(Records for the task Opens)

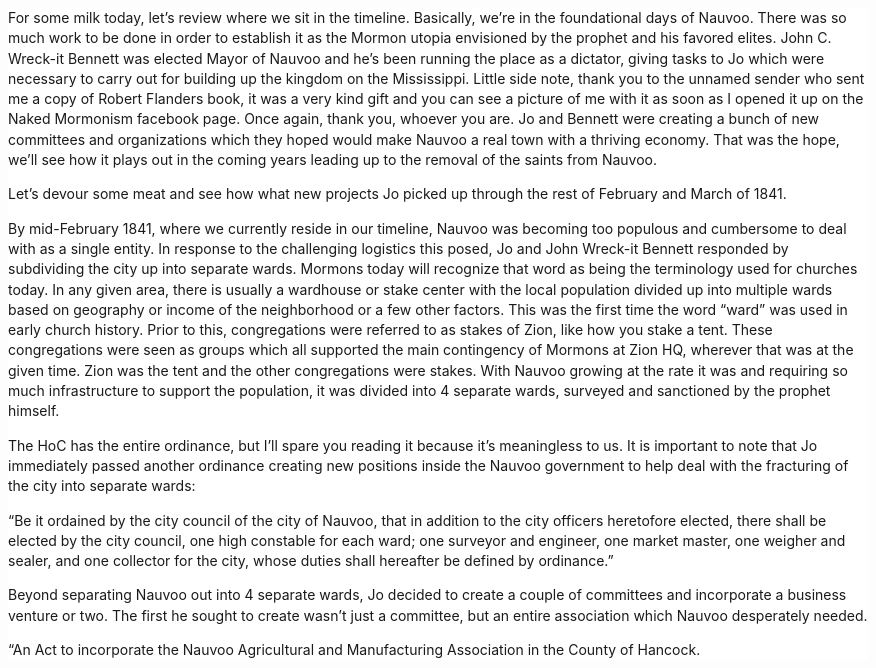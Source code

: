 For some milk today, let’s review where we sit in the timeline.
Basically, we’re in the foundational days of Nauvoo. There was so much
work to be done in order to establish it as the Mormon utopia envisioned
by the prophet and his favored elites. John C. Wreck-it Bennett was
elected Mayor of Nauvoo and he’s been running the place as a dictator,
giving tasks to Jo which were necessary to carry out for building up the
kingdom on the Mississippi. Little side note, thank you to the unnamed
sender who sent me a copy of Robert Flanders book, it was a very kind
gift and you can see a picture of me with it as soon as I opened it up
on the Naked Mormonism facebook page. Once again, thank you, whoever you
are. Jo and Bennett were creating a bunch of new committees and
organizations which they hoped would make Nauvoo a real town with a
thriving economy. That was the hope, we’ll see how it plays out in the
coming years leading up to the removal of the saints from Nauvoo.

Let’s devour some meat and see how what new projects Jo picked up
through the rest of February and March of 1841.

By mid-February 1841, where we currently reside in our timeline, Nauvoo
was becoming too populous and cumbersome to deal with as a single
entity. In response to the challenging logistics this posed, Jo and John
Wreck-it Bennett responded by subdividing the city up into separate
wards. Mormons today will recognize that word as being the terminology
used for churches today. In any given area, there is usually a wardhouse
or stake center with the local population divided up into multiple wards
based on geography or income of the neighborhood or a few other factors.
This was the first time the word “ward” was used in early church
history. Prior to this, congregations were referred to as stakes of
Zion, like how you stake a tent. These congregations were seen as groups
which all supported the main contingency of Mormons at Zion HQ, wherever
that was at the given time. Zion was the tent and the other
congregations were stakes. With Nauvoo growing at the rate it was and
requiring so much infrastructure to support the population, it was
divided into 4 separate wards, surveyed and sanctioned by the prophet
himself.

The HoC has the entire ordinance, but I’ll spare you reading it because
it’s meaningless to us. It is important to note that Jo immediately
passed another ordinance creating new positions inside the Nauvoo
government to help deal with the fracturing of the city into separate
wards:

“Be it ordained by the city council of the city of Nauvoo, that in
addition to the city officers heretofore elected, there shall be elected
by the city council, one high constable for each ward; one surveyor and
engineer, one market master, one weigher and sealer, and one collector
for the city, whose duties shall hereafter be defined by ordinance.”

Beyond separating Nauvoo out into 4 separate wards, Jo decided to create
a couple of committees and incorporate a business venture or two. The
first he sought to create wasn’t just a committee, but an entire
association which Nauvoo desperately needed.

“An Act to incorporate the Nauvoo Agricultural and Manufacturing
Association in the County of Hancock.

(Records for the task Closes)

Your answer should be the lines above from the one containing "wards. Mormons today" through the one containing "based on geography", copied exactly and with both ends kept.

wards. Mormons today will recognize that word as being the terminology
used for churches today. In any given area, there is usually a wardhouse
or stake center with the local population divided up into multiple wards
based on geography or income of the neighborhood or a few other factors.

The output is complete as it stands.